Ralph Lauren’s second quarter results show balance-sheet strength, with revenues reflecting recovery from Covid-19 and second-quarter average unit retail up 26 percent.

In a Nutshell: The company’s restructuring drove an improvement in speed to market despite ongoing global supply chain challenges. Twenty-five percent of orders are now completed in three months or less, compared to a single-digit penetration last year, Ralph Lauren said.

Second quarter sales in the Chinese Mainland increased more than 30 percent to last year in constant currency, reflecting a recovery to “pre-Covid trends,” the company said. Overall performance also saw improvement sequentially across all regions led by digital channels, despite further disruptions from Covid-19 and cautious consumer behavior, it added.

Digital sales increased by “mid-teens to last year, with double-digit growth in all regions.” Ralph Lauren saw North American digital sales accelerate in the quarter, with sales to domestic customers up in the high-teens.
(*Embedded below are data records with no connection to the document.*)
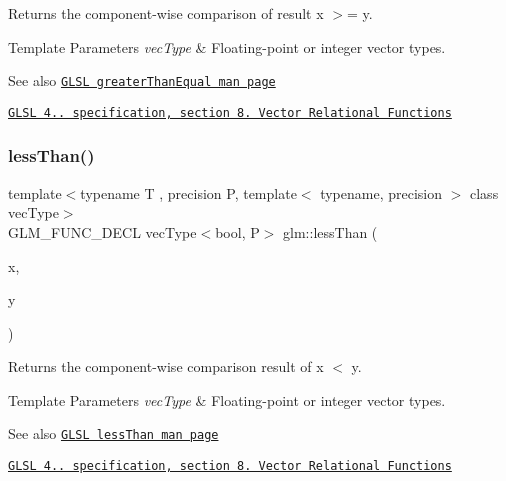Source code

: Returns the component-\/wise comparison of result x $>$= y.


\begin{DoxyTemplParams}{Template Parameters}
{\em vec\+Type} & Floating-\/point or integer vector types.\\
\hline
\end{DoxyTemplParams}
\begin{DoxySeeAlso}{See also}
\href{http://www.opengl.org/sdk/docs/manglsl/xhtml/greaterThanEqual.xml}{\tt G\+L\+SL greater\+Than\+Equal man page} 

\href{http://www.opengl.org/registry/doc/GLSLangSpec.4.20.8.pdf}{\tt G\+L\+SL 4.. specification, section 8. Vector Relational Functions} 
\end{DoxySeeAlso}
\mbox{\label{group__core__func__vector__relational_ga6261970937a70b0b747ae0d3ade1c188}} 
\subsubsection{\texorpdfstring{less\+Than()}{lessThan()}}
{\footnotesize\ttfamily template$<$typename T , precision P, template$<$ typename, precision $>$ class vec\+Type$>$ \\
G\+L\+M\+\_\+\+F\+U\+N\+C\+\_\+\+D\+E\+CL vec\+Type$<$bool, P$>$ glm\+::less\+Than (\begin{DoxyParamCaption}\item[{vec\+Type$<$ T, P $>$ const \&}]{x,  }\item[{vec\+Type$<$ T, P $>$ const \&}]{y }\end{DoxyParamCaption})}

Returns the component-\/wise comparison result of x $<$ y.


\begin{DoxyTemplParams}{Template Parameters}
{\em vec\+Type} & Floating-\/point or integer vector types.\\
\hline
\end{DoxyTemplParams}
\begin{DoxySeeAlso}{See also}
\href{http://www.opengl.org/sdk/docs/manglsl/xhtml/lessThan.xml}{\tt G\+L\+SL less\+Than man page} 

\href{http://www.opengl.org/registry/doc/GLSLangSpec.4.20.8.pdf}{\tt G\+L\+SL 4.. specification, section 8. Vector Relational Functions} 
\end{DoxySeeAlso}
\mbox{\label{group__core__func__vector__relational_gaaf1d88119f11200c32011de7c5ec0102}}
The company’s “Connected Retail” capabilities include virtual clienteling, buy online and ship-to-store, buy online and pickup in-store, curbside pickup, appointment scheduling, and mobile checkout and contactless payments.

Among its brand mix and product assortment changes, Ralph Lauren evolved its lines to align with changing consumer preferences by region, including a return to pre-Covid categories in Asia and Europe and more casual assortments in North America. Second-quarter average unit retail rose 26 percent, with strong double-digit growth in North America and Europe. The company also partnered with Zalando, Asos and Urban Outfitters for exclusive capsule collections in the quarter to help drive strong engagement with Gen Z consumers.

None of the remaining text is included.